WHAT YOU NEED TO DO:
Pick each line containing "github" out of the records.

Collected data
____________
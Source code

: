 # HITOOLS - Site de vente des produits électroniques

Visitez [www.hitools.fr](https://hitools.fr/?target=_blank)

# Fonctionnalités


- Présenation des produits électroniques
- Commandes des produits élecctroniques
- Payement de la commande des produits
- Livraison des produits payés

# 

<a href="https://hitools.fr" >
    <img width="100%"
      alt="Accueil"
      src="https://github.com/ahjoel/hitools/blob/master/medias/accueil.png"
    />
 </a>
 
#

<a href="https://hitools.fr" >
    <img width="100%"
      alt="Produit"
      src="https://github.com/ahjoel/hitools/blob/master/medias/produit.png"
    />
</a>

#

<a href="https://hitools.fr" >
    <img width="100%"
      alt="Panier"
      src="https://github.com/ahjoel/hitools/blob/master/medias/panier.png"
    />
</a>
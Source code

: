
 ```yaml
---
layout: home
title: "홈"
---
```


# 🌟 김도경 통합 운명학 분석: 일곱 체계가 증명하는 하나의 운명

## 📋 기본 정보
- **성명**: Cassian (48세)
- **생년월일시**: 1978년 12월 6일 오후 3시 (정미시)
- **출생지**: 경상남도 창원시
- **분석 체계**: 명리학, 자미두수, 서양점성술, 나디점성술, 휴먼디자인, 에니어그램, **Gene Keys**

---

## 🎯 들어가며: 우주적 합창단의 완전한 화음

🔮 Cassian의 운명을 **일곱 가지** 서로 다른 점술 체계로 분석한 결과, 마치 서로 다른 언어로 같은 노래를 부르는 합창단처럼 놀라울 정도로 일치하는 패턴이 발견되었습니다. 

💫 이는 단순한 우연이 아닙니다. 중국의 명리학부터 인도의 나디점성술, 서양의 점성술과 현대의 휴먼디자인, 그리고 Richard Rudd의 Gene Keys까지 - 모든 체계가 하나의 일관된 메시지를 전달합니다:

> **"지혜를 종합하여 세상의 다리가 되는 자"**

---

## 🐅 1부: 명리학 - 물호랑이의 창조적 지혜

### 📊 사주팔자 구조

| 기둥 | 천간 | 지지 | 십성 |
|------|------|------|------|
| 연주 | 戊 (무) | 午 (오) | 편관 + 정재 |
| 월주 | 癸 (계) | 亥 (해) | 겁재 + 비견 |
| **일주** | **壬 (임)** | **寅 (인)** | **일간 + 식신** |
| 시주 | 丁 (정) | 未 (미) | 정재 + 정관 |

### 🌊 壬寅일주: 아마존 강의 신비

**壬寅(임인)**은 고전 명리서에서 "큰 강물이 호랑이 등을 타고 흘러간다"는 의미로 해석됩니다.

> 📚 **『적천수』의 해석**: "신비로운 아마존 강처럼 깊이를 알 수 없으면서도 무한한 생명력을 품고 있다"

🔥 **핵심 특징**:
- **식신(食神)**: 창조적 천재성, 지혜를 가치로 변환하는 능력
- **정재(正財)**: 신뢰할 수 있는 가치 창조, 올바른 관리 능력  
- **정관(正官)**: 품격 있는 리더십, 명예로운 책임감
____________
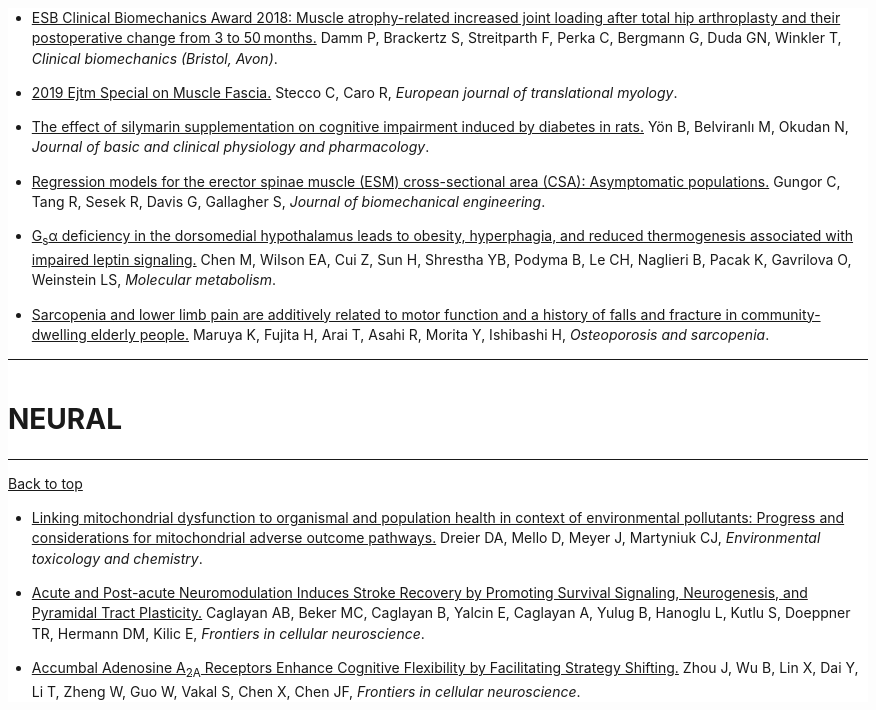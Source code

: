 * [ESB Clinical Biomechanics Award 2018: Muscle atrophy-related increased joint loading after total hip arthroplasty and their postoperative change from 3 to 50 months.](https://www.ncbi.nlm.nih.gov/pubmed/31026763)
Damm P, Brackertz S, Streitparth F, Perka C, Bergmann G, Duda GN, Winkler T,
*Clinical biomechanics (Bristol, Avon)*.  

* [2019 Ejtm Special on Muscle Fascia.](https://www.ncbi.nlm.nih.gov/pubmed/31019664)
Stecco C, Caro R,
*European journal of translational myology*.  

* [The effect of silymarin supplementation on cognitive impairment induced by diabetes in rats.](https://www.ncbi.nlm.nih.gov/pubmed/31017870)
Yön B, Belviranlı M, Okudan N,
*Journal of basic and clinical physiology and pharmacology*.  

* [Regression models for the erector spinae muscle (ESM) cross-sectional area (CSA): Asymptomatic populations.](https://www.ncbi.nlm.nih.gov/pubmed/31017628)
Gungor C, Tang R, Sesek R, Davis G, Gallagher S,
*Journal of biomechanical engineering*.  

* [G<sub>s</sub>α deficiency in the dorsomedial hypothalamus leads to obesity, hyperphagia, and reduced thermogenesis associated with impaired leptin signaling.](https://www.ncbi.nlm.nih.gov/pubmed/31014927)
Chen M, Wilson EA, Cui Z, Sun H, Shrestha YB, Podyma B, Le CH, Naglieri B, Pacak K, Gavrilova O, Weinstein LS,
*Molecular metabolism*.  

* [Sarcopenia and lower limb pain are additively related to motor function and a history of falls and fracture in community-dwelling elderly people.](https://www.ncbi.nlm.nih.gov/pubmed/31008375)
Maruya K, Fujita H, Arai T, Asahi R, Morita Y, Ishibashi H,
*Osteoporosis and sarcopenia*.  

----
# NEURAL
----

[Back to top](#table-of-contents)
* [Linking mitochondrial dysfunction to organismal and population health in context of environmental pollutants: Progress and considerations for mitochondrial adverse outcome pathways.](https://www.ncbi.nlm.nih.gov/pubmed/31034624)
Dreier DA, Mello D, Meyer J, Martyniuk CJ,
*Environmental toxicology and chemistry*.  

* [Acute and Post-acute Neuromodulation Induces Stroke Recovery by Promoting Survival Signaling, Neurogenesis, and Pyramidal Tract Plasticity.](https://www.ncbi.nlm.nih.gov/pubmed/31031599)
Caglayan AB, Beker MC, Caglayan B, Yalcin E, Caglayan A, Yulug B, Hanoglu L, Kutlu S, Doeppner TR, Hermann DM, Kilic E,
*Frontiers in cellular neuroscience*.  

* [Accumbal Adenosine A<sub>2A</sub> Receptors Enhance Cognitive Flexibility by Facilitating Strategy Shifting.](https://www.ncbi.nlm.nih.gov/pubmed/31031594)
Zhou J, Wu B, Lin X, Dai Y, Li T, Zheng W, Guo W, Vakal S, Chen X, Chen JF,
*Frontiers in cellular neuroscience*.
____________
WRITTEN ANSWER:
      src="https://github.com/ahjoel/hitools/blob/master/medias/accueil.png"
      src="https://github.com/ahjoel/hitools/blob/master/medias/produit.png"
      src="https://github.com/ahjoel/hitools/blob/master/medias/panier.png"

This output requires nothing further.